U.S. District Judge Nathaniel Gorton in Boston issued the order against Douglas Sharon on Thursday, 10 days after the former Bear executive director resigned, court papers show.
The judge concluded that Bear was likely to succeed on the merits of the case and, absent relief, would suffer irreparable harm.
Sharon’s lawyer, Joshua Pemstein of Foley Hoag LLP, was not immediately available for comment. Morgan Stanley also did not immediately return a call seeking comment.
Bear, crippled by a liquidity crisis, agreed this week to be acquired by JPMorgan Chase & Co (JPM.N) in a transaction valuing it at $10 per share. JPMorgan is offering bonuses to many Bear employees to persuade them to stay.
According to Bear’s complaint filed Wednesday, Sharon was executive director of Bear’s private client services group in Boston, generating $5.12 million of annual commissions and overseeing more than $867 million of client assets.
Bear accused the 20-year company veteran of failing to give the required 90 days notice before resigning.
It also said Sharon was in the office the weekend before he resigned, as others copied confidential documents such as account statements.
Meanwhile, Bear accused two sales assistants who worked exclusively with Sharon, and who also quit on March 17, of printing a large number of records in the prior week.

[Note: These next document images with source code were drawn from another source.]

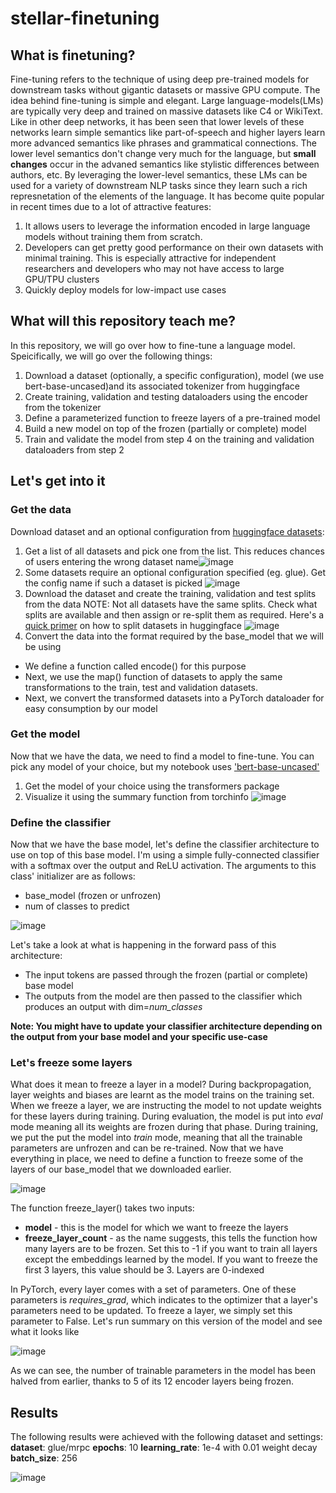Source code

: # stellar-finetuning


## What is finetuning?

Fine-tuning refers to the technique of using deep pre-trained models for downstream tasks without gigantic datasets or massive GPU compute. The idea behind fine-tuning is simple and elegant. Large language-models(LMs) are typically very deep and trained on massive datasets like C4 or WikiText. Like in other deep networks, it has been seen that lower levels of these networks learn simple semantics like part-of-speech and higher layers learn more advanced semantics like phrases and grammatical connections. The lower level semantics don't change very much for the language, but **small changes** occur in the advaned semantics like stylistic differences between authors, etc. By leveraging the lower-level semantics, these LMs can be used for a variety of downstream NLP tasks since they learn such a rich represnetation of the elements of the language. It has become quite popular in recent times due to a lot of attractive features:
1. It allows users to leverage the information encoded in large language models without training them from scratch.
2. Developers can get pretty good performance on their own datasets with minimal training. This is especially attractive for independent researchers and developers who may not have access to large GPU/TPU clusters
3. Quickly deploy models for low-impact use cases

## What will this repository teach me?

In this repository, we will go over how to fine-tune a language model. Speicifically, we will go over the following things:
1. Download a dataset (optionally, a specific configuration), model (we use bert-base-uncased)and its associated tokenizer from huggingface
2. Create training, validation and testing dataloaders using the encoder from the tokenizer
3. Define a parameterized function to freeze layers of a pre-trained model
4. Build a new model on top of the frozen (partially or complete) model 
5. Train and validate the model from step 4 on the training and validation dataloaders from step 2

## Let's get into it
### Get the data
Download dataset and an optional configuration from [huggingface datasets](https://huggingface.co/datasets):
1. Get a list of all datasets and pick one from the list. This reduces chances of users entering the wrong dataset name![image](https://user-images.githubusercontent.com/50837285/112832480-607e8b00-9063-11eb-995a-4249995745d8.png)
2. Some datasets require an optional configuration specified (eg. glue). Get the config name if such a dataset is picked ![image](https://user-images.githubusercontent.com/50837285/112831813-75a6ea00-9062-11eb-91c3-830eff1b2c3d.png)
3. Download the dataset and create the training, validation and test splits from the data NOTE: Not all datasets have the same splits. Check what splits are available and then assign or re-split them as required. Here's a [quick primer](https://huggingface.co/docs/datasets/splits.html) on how to split datasets in huggingface ![image](https://user-images.githubusercontent.com/50837285/112832213-febe2100-9062-11eb-9b32-d2049c634558.png)
4. Convert the data into the format required by the base_model that we will be using
  - We define a function called encode() for this purpose
  - Next, we use the map() function of datasets to apply the same transformations to the train, test and validation datasets.
  - Next, we convert the transformed datasets into a PyTorch dataloader for easy consumption by our model

### Get the model
Now that we have the data, we need to find a model to fine-tune. You can pick any model of your choice, but my notebook uses ['bert-base-uncased'](https://huggingface.co/bert-base-uncased)
1. Get the model of your choice using the transformers package
2. Visualize it using the summary function from torchinfo 
![image](https://user-images.githubusercontent.com/50837285/112833370-a1c36a80-9064-11eb-8be5-507675ce091d.png)

### Define the classifier
Now that we have the base model, let's define the classifier architecture to use on top of this base model. I'm using a simple fully-connected classifier with a softmax over the output and ReLU activation. The arguments to this class' initializer are as follows:
- base_model (frozen or unfrozen)
- num of classes to predict

![image](https://user-images.githubusercontent.com/50837285/112834534-1a76f680-9066-11eb-8e2a-6e1ab4394351.png)

Let's take a look at what is happening in the forward pass of this architecture:
- The input tokens are passed through the frozen (partial or complete) base model
- The outputs from the model are then passed to the classifier which produces an output with dim=*num_classes* 

**Note: You might have to update your classifier architecture depending on the output from your base model and your specific use-case**

### Let's freeze some layers
What does it mean to freeze a layer in a model? During backpropagation, layer weights and biases are learnt as the model trains on the training set. When we freeze a layer, we are instructing the model to not update weights for these layers during training. During evaluation, the model is put into *eval* mode meaning all its weights are frozen during that phase. During training, we put the put the model into *train* mode, meaning that all the trainable parameters are unfrozen and can be re-trained.
Now that we have everything in place, we need to define a function to freeze some of the layers of our base_model that we downloaded earlier. 

![image](https://user-images.githubusercontent.com/50837285/112853454-dd692f00-907a-11eb-8c9f-7a2162302bf4.png)

The function freeze_layer() takes two inputs:
- **model** - this is the model for which we want to freeze the layers
- **freeze_layer_count** - as the name suggests, this tells the function how many layers are to be frozen. Set this to -1 if you want to train all layers except the embeddings learned by the model. If you want to freeze the first 3 layers, this value should be 3. Layers are 0-indexed

In PyTorch, every layer comes with a set of parameters. One of these parameters is *requires_grad*, which indicates to the optimizer that a layer's parameters need to be updated. To freeze a layer, we simply set this parameter to False. Let's run summary on this version of the model and see what it looks like

![image](https://user-images.githubusercontent.com/50837285/112853583-fffb4800-907a-11eb-8127-b9ff1be3bf25.png)

As we can see, the number of trainable parameters in the model has been halved from earlier, thanks to 5 of its 12 encoder layers being frozen. 

## Results

The following results were achieved with the following dataset and settings:
**dataset**: glue/mrpc
**epochs**: 10
**learning_rate**: 1e-4 with 0.01 weight decay
**batch_size**: 256

![image](https://user-images.githubusercontent.com/50837285/112876793-edd9d380-9093-11eb-8a0e-e79823541989.png)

“The Boston office printed out so many thousands of client account statements that the office exhausted its entire storehouse of paper,” Bear said.
Bear sued the same day it asked a New York State court in Manhattan to block client solicitations by five other workers who jumped to Morgan Stanley and UBS AG UBSN.VX.
A hearing on Bear’s motion for a preliminary injunction in the Sharon case was set for April 3, court papers show.